** DATASET EXTRACT follows **

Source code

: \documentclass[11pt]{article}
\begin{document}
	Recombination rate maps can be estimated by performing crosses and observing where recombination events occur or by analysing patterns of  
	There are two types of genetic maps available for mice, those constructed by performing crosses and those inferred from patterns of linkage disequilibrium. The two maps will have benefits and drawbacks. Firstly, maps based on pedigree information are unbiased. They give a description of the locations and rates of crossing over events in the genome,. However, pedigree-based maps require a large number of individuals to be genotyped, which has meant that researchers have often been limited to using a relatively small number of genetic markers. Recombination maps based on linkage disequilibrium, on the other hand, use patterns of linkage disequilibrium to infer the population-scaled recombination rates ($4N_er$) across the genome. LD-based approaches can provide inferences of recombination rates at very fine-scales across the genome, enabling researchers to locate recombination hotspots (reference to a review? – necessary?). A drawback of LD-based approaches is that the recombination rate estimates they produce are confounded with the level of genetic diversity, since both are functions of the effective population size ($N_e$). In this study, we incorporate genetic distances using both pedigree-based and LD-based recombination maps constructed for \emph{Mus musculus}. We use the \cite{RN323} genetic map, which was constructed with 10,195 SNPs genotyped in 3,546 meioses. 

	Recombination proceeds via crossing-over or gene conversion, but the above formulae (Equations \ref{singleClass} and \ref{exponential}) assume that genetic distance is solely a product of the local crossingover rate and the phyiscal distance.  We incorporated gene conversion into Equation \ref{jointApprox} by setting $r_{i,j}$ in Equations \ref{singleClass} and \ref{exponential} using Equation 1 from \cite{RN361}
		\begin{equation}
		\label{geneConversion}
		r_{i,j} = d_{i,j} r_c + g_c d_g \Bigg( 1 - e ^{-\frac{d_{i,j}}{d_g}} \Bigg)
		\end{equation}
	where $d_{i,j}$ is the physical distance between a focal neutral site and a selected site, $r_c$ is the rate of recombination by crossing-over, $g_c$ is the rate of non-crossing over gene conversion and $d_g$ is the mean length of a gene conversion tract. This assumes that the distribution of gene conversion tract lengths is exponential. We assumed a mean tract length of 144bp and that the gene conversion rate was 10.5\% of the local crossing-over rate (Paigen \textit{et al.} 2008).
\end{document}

** End of DATASET EXTRACT **

**ABOUT THIS EXERCISE:**
Say the number of lines in the records above that include the string "crosses", and no more.

**ANSWER SPACE:**
2